• [WHAT YOU SHOULD DO] Repeat nothing but the lines below running from the one containing "4. tela mobile principal" to the one containing "## Como trabalhar". Keep both end lines.

**********

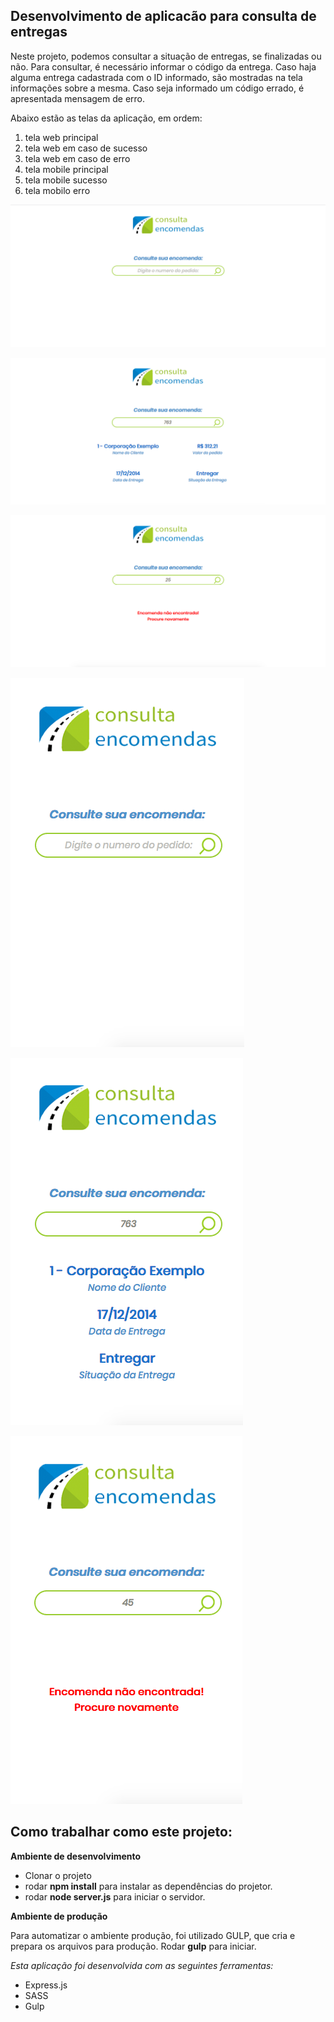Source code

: ## Desenvolvimento de aplicacão para consulta de entregas

Neste projeto, podemos consultar a situação de entregas, se finalizadas ou não. Para consultar, é necessário informar o código da entrega. Caso haja alguma entrega cadastrada com o ID informado, são mostradas na tela informações sobre a mesma. Caso seja informado um código errado, é apresentada mensagem de erro.

Abaixo estão as telas da aplicação, em ordem: 
1. tela web principal 
2. tela web em caso de sucesso
3. tela web em caso de erro
4. tela mobile principal
5. tela mobile sucesso
6. tela mobilo erro

![Getting Started](./screens/tela-web-principal.png)

![Getting Started](./screens/tela-web-consulta-sucesso.png)

![Getting Started](./screens/tela-web-consulta-erro.png)

![Getting Started](./screens/tela-mobile-principal.png)

![Getting Started](./screens/tela-mobile-consulta-sucesso.png)

![Getting Started](./screens/tela-mobile-consulta-erro.png)


## Como trabalhar como este projeto:

**Ambiente de desenvolvimento**

- Clonar o projeto
- rodar **npm install** para instalar as dependências do projetor.
- rodar **node server.js** para iniciar o servidor.

**Ambiente de produção**

Para automatizar o ambiente produção, foi utilizado GULP, que cria e prepara os arquivos para produção.
Rodar **gulp** para iniciar.

_Esta aplicação foi desenvolvida com as seguintes ferramentas:_
- Express.js 
- SASS 
- Gulp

**********

• [EXERCISE ANSWER]
4. tela mobile principal
5. tela mobile sucesso
6. tela mobilo erro

![Getting Started](./screens/tela-web-principal.png)

![Getting Started](./screens/tela-web-consulta-sucesso.png)

![Getting Started](./screens/tela-web-consulta-erro.png)

![Getting Started](./screens/tela-mobile-principal.png)

![Getting Started](./screens/tela-mobile-consulta-sucesso.png)

![Getting Started](./screens/tela-mobile-consulta-erro.png)


## Como trabalhar como este projeto:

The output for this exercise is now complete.